If you load the imply-utility-belt extension, the high-precision geospatial filters replace Druid's out-of-the-box geospatial filters that are less precise.

Migrate to high-precision geospatial filters

Since high-precision geospatial filters are not compatible with the standard spatial dimensions, Imply recommends that you take the following steps when switching to high-precision:

  1. Ingest your geospatial data into a new column next to your existing geospatial data column. You can use JSON-based or SQL-based ingestion for this.
  2. Test your queries. Update them to use high-precision geospatial data and filters. Compare the results to your queries that used the lower-precision geospatial filters.
  3. If the results are as expected, switch to using the updated queries that use your high-precision geo dimension with high-precision filters.
  4. Update your ingestions to remove the old lower-precision column and remove the column from newly ingested data.
  5. Optionally, delete the previous geospatial column that stored your lower-precision geospatial data in your existing data.

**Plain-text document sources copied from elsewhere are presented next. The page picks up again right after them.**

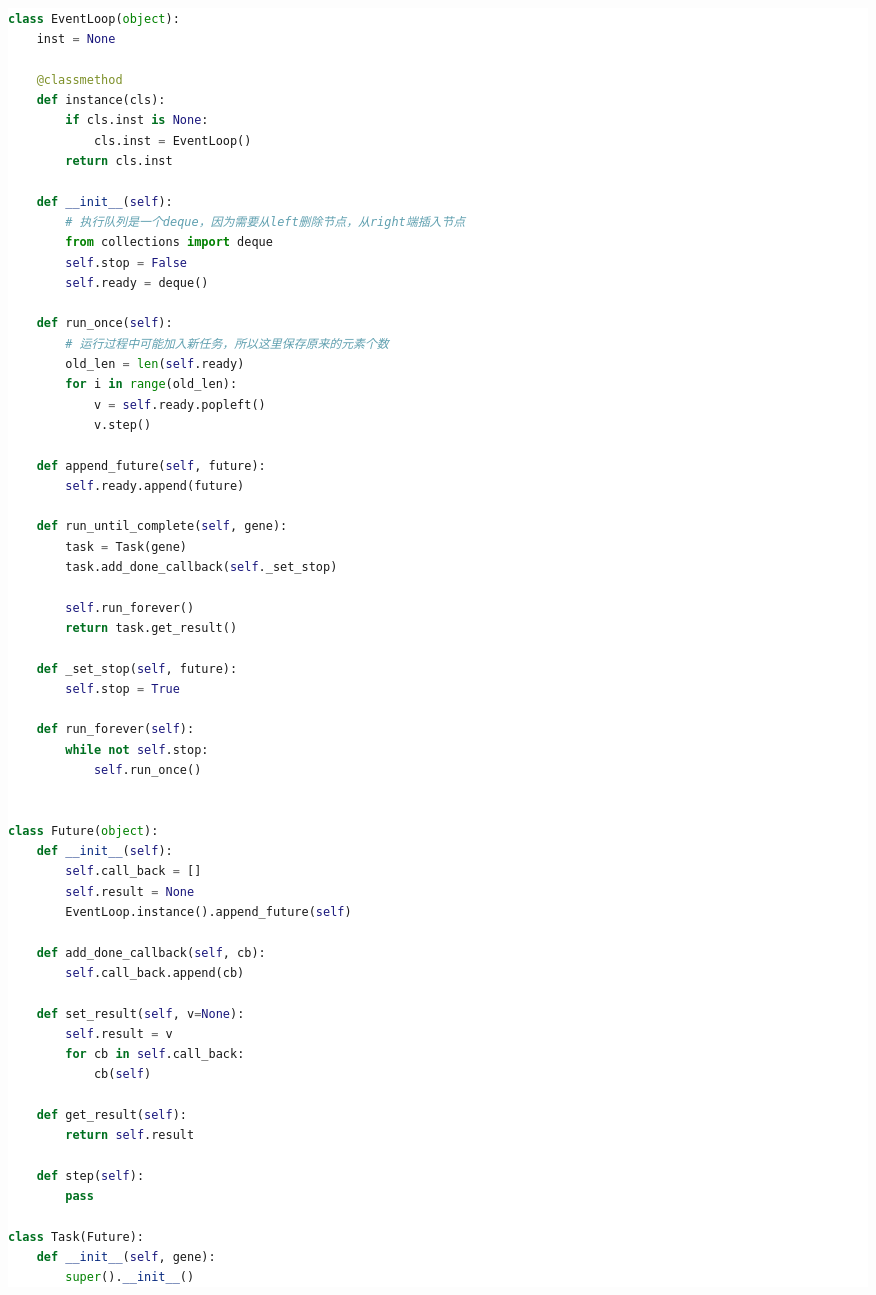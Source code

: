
 ```python
class EventLoop(object):
    inst = None

    @classmethod
    def instance(cls):
        if cls.inst is None:
            cls.inst = EventLoop()
        return cls.inst

    def __init__(self):
        # 执行队列是一个deque，因为需要从left删除节点，从right端插入节点
        from collections import deque
        self.stop = False
        self.ready = deque()

    def run_once(self):
        # 运行过程中可能加入新任务，所以这里保存原来的元素个数
        old_len = len(self.ready)
        for i in range(old_len):
            v = self.ready.popleft()
            v.step()

    def append_future(self, future):
        self.ready.append(future)

    def run_until_complete(self, gene):
        task = Task(gene)
        task.add_done_callback(self._set_stop)

        self.run_forever()
        return task.get_result()

    def _set_stop(self, future):
        self.stop = True

    def run_forever(self):
        while not self.stop:
            self.run_once()


class Future(object):
    def __init__(self):
        self.call_back = []
        self.result = None
        EventLoop.instance().append_future(self)

    def add_done_callback(self, cb):
        self.call_back.append(cb)

    def set_result(self, v=None):
        self.result = v
        for cb in self.call_back:
            cb(self)

    def get_result(self):
        return self.result

    def step(self):
        pass

class Task(Future):
    def __init__(self, gene):
        super().__init__()
```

Ingest high-precision geospatial data

You can ingest high-precision geospatial data through classic JSON-based batch ingestion or SQL-based ingestion.

JSON-based ingestion

When creating your ingestion spec, you'll need to include the following:

  • The geo column type in dimensionsSpec.dimensions for the column that you'll store your high-precision geospatial data in:

    "dimensionsSpec": {
    "dimensions": [
    ...
    {
    "name": "high_precision_coords",
    "type": "geo"
    }
    ...
    ]
    }
  • A transform that concatenates your latitude and longitude columns and assigns the result to the geo column type you defined in your dimensions:

    "transformSpec": {
    "filter": null,
    "transforms": [
    {
    "type": "expression",
    "name": "high_precision_coords",
    "expression": "concat(my_lat,',', my_lon)"
    }
    ]
    }

The following sample ingestion spec ingests data from a local CSV file named ingest.100 containing data that resembles this snippet with a timestamp, latitude, and longitude:

2023-12-04 19:34:38.414,39.09535002,-84.51699812
Show the ingestion spec
{
"type": "index_parallel",
"spec": {
"dataSchema": {
"dataSource": "geoTestHP",
"timestampSpec": {
"format": "auto",
"column": "ts"
},
"dimensionsSpec": {
"dimensions": [
{
"name": "status",
"type": "string"
},
{
"name": "primary_coords",
"type": "geo"
}
]
},
"metricsSpec": [
],
"granularitySpec": {
"type": "uniform",
"segmentGranularity": "HOUR",
"queryGranularity": "MINUTE",
"rollup": true
},
"transformSpec": {
"filter": null,
"transforms": [
{
"type": "expression",
"name": "primary_coords",
"expression": "concat(primary_lat,',', primary_lon)"
}
]
}
},
"ioConfig": {
"type": "index_parallel",
"inputSource": {
"type": "local",
"baseDir": "/Users/geo_data/",
"filter": "ingest.100"
},
"inputFormat": {
"type": "csv",
"listDelimiter": "^A",
"columns": ["ts", "primary_lat", "primary_lon", "status"]
},
"appendToExisting": false
}
},
"tuningConfig": {
"type": "index_parallel",
"maxRowsPerSegment": 500000,
"maxNumConcurrentSubTasks": 5,
"indexSpec": {
"geoComplexIndexingSpecs": {}
}
}
}

SQL-based ingestion

For SQL-based ingestion, use the BUILD_GEO function to create a high-precision geospatial data column from your latitude and longitude data:

BUILD_GEO(LATITUDE_COLUMN, LONGITUDE_COLUMN) as HIGH_PRECISION_COLUMN

The following example creates a high-precision column named geo_column based on primary_lat (a column that contains latitude data) and primary_lon (longitude data) from a datasource named geo_data

SELECT
Build_GEO(primary_lat,primary_lon) AS geo_column,
FROM geo_data

The following sample ingestion query uses a local CSV filed named ingest.100 containing data that looks like the following snippet with a timestamp, latitude, and longitude:

2023-12-04 19:34:38.414,39.09535002,-84.51699812

The query ingests the CSV file into a datasource named geo_data:

INSERT INTO "geo_data"
WITH geo_data AS (
SELECT * FROM TABLE(
EXTERN(
'{"type":"local", "baseDir": "/Users/geo_data/","filter": "ingest.100"}',
'{"type":"csv", "listDelimiter": "^A", "columns": ["ts", "primary_lat", "primary_lon"]}',
'[
{"name":"primary_lat","type":"string"},
{"name":"primary_lon","type":"string"}
]'
)
))
SELECT
Build_GEO(primary_lat,primary_lon) AS geo_column,
status as status
FROM geo_data
PARTITIONED BY ALL

High-precision spatial filters

A filter is a JSON object indicating which rows of data should be included in the computation for a query. You can filter on spatial structures, such as rectangles and polygons, using the spatial filter. The high-precision version of these spatial filters replace the lower-precision geospatial filters that come out-of-the-box.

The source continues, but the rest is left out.